◆ **Aim of the exercise**: After reading the data below, copy out every line that contains the word "articles".
#### Data for this exercise
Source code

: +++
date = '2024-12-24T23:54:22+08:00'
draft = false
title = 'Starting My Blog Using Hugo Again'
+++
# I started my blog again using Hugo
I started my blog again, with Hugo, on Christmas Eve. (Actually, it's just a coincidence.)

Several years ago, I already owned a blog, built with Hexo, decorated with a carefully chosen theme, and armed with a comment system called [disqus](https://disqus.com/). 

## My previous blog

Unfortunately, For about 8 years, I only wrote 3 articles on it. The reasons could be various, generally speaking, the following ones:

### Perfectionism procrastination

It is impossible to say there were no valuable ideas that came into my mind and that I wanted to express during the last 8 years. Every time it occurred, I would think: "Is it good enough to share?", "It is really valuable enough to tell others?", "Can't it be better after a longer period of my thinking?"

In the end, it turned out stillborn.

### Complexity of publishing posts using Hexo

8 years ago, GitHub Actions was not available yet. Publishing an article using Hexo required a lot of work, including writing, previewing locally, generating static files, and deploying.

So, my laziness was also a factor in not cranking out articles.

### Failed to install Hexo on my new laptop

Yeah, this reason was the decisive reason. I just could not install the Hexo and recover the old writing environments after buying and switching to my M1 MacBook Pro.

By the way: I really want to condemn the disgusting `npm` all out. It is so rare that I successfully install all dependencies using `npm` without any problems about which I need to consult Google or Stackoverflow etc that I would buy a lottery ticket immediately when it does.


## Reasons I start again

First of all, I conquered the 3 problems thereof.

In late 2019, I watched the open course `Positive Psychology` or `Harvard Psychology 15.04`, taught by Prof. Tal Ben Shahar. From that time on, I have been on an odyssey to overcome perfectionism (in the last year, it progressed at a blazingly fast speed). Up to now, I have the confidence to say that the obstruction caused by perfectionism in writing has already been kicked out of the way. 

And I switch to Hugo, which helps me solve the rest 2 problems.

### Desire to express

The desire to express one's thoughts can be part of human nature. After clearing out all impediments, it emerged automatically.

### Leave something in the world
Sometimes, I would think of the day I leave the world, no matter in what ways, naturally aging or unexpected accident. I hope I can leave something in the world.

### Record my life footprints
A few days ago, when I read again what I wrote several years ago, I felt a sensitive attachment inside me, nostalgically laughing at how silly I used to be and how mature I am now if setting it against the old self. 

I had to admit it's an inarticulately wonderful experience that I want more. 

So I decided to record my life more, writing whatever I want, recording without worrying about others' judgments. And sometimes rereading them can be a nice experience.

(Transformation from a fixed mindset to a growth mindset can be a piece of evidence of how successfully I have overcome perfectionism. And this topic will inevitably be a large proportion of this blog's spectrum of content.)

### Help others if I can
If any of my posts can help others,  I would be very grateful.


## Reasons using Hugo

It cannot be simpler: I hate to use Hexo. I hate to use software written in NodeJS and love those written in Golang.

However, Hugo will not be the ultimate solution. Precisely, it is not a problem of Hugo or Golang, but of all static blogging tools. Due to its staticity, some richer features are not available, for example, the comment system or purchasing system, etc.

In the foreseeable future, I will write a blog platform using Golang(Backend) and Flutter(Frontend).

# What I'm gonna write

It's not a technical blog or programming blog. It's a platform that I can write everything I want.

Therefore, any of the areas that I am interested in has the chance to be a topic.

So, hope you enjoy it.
########
◆ **Task output**:
Unfortunately, For about 8 years, I only wrote 3 articles on it. The reasons could be various, generally speaking, the following ones:
So, my laziness was also a factor in not cranking out articles.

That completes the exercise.